— What is required —
Only the number is needed. Please count the lines below in which the word "Tuesday" occurs.
Information provided START
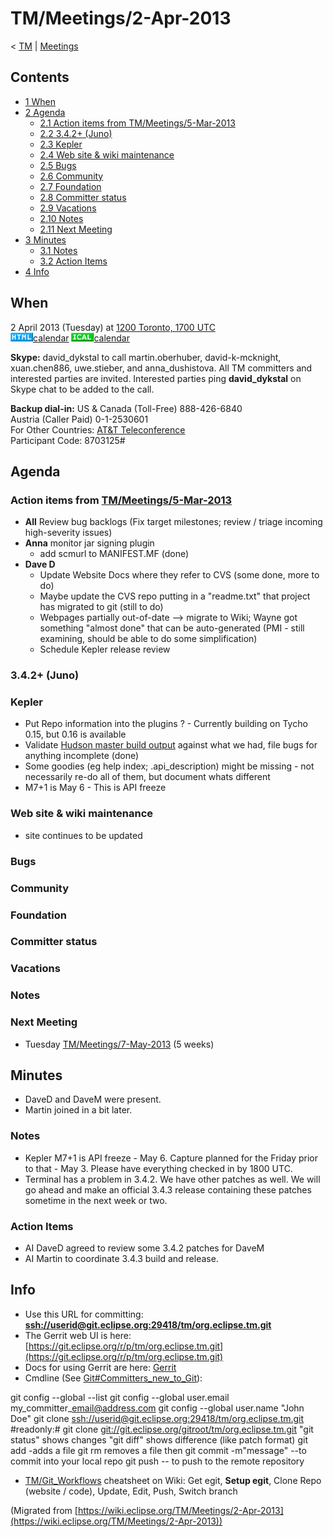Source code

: 

TM/Meetings/2-Apr-2013
======================

< [TM](./TM "TM")‎ | [Meetings](./Meetings "TM/Meetings")

Contents
--------

*   [1 When](#When)
*   [2 Agenda](#Agenda)
    *   [2.1 Action items from TM/Meetings/5-Mar-2013](#Action-items-from-TM.2FMeetings.2F5-Mar-2013)
    *   [2.2 3.4.2+ (Juno)](#3.4.2.2B-.28Juno.29)
    *   [2.3 Kepler](#Kepler)
    *   [2.4 Web site & wiki maintenance](#Web-site-.26-wiki-maintenance)
    *   [2.5 Bugs](#Bugs)
    *   [2.6 Community](#Community)
    *   [2.7 Foundation](#Foundation)
    *   [2.8 Committer status](#Committer-status)
    *   [2.9 Vacations](#Vacations)
    *   [2.10 Notes](#Notes)
    *   [2.11 Next Meeting](#Next-Meeting)
*   [3 Minutes](#Minutes)
    *   [3.1 Notes](#Notes-2)
    *   [3.2 Action Items](#Action-Items)
*   [4 Info](#Info)

When
----

2 April 2013 (Tuesday) at [1200 Toronto, 1700 UTC](http://www.timeanddate.com/worldclock/fixedtime.html?msg=Eclipse+TM+April+Committer+Call&iso=20130402T12&p1=250)  
![Html.gif](./images/Html.gif)[calendar](http://www.google.com/calendar/embed?src=vn70im36r00qeusu8nme50cils@group.calendar.google.com&ctz=Canada/Toronto) ![Ical.gif](./images/Ical.gif)[calendar](http://www.google.com/calendar/ical/vn70im36r00qeusu8nme50cils@group.calendar.google.com/public/basic.ics)

**Skype:** david\_dykstal to call martin.oberhuber, david-k-mcknight, xuan.chen886, uwe.stieber, and anna\_dushistova. All TM committers and interested parties are invited. Interested parties ping **david_dykstal** on Skype chat to be added to the call.

**Backup dial-in:** US & Canada (Toll-Free) 888-426-6840  
Austria (Caller Paid) 0-1-2530601  
For Other Countries: [AT&T Teleconference](https://www.teleconference.att.com/servlet/glbAccess?process=1&accessCode=8703125&accessNumber=2158616239)  
Participant Code: 8703125#

Agenda
------

### Action items from [TM/Meetings/5-Mar-2013](./5-Mar-2013 "TM/Meetings/5-Mar-2013")

*   **All** Review bug backlogs (Fix target milestones; review / triage incoming high-severity issues)
*   **Anna** monitor jar signing plugin
    *   add scmurl to MANIFEST.MF (done)
*   **Dave D**
    *   Update Website Docs where they refer to CVS (some done, more to do)
    *   Maybe update the CVS repo putting in a "readme.txt" that project has migrated to git (still to do)
    *   Webpages partially out-of-date --> migrate to Wiki; Wayne got something "almost done" that can be auto-generated (PMI - still examining, should be able to do some simplification)
    *   Schedule Kepler release review

### 3.4.2+ (Juno)

### Kepler

*   Put Repo information into the plugins ? - Currently building on Tycho 0.15, but 0.16 is available
*   Validate [Hudson master build output](https://hudson.eclipse.org/hudson/job/tm-master-nightly/) against what we had, file bugs for anything incomplete (done)
*   Some goodies (eg help index; .api_description) might be missing - not necessarily re-do all of them, but document whats different
*   M7+1 is May 6 - This is API freeze

### Web site & wiki maintenance

*   site continues to be updated

### Bugs

### Community

### Foundation

### Committer status

### Vacations

### Notes

### Next Meeting

*   Tuesday [TM/Meetings/7-May-2013](./7-May-2013 "TM/Meetings/7-May-2013") (5 weeks)

Minutes
-------

*   DaveD and DaveM were present.
*   Martin joined in a bit later.

### Notes

*   Kepler M7+1 is API freeze - May 6. Capture planned for the Friday prior to that - May 3. Please have everything checked in by 1800 UTC.
*   Terminal has a problem in 3.4.2. We have other patches as well. We will go ahead and make an official 3.4.3 release containing these patches sometime in the next week or two.

### Action Items

*   AI DaveD agreed to review some 3.4.2 patches for DaveM
*   AI Martin to coordinate 3.4.3 build and release.

Info
----

*   Use this URL for committing: **[ssh://userid@git.eclipse.org:29418/tm/org.eclipse.tm.git](ssh://userid@git.eclipse.org:29418/tm/org.eclipse.tm.git)**
*   The Gerrit web UI is here: [https://git.eclipse.org/r/p/tm/org.eclipse.tm.git](https://git.eclipse.org/r/p/tm/org.eclipse.tm.git)
*   Docs for using Gerrit are here: [Gerrit](https://wiki.eclipse.org/Gerrit "Gerrit")
*   Cmdline (See [Git#Committers\_new\_to_Git](https://wiki.eclipse.org/Git#Committers_new_to_Git "Git")):

  git config --global --list
  git config --global user.email my\_committer\_email@address.com
  git config --global user.name "John Doe"
  git clone [ssh://userid@git.eclipse.org:29418/tm/org.eclipse.tm.git](ssh://userid@git.eclipse.org:29418/tm/org.eclipse.tm.git)
  #readonly:# git clone [git://git.eclipse.org/gitroot/tm/org.eclipse.tm.git](git://git.eclipse.org/gitroot/tm/org.eclipse.tm.git)
  <make changes>
  "git status" shows changes
  "git diff" shows difference (like patch format)
  git add <filename> -adds a file
  git rm <filename> removes a file
  then git commit -m"message" --to commit into your local repo
  git push -- to push to the remote repository

*   [TM/Git_Workflows](./Git_Workflows "TM/Git Workflows") cheatsheet on Wiki: Get egit, **Setup egit**, Clone Repo (website / code), Update, Edit, Push, Switch branch


(Migrated from [https://wiki.eclipse.org/TM/Meetings/2-Apr-2013](https://wiki.eclipse.org/TM/Meetings/2-Apr-2013))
Information provided END
— Result of this exercise —
2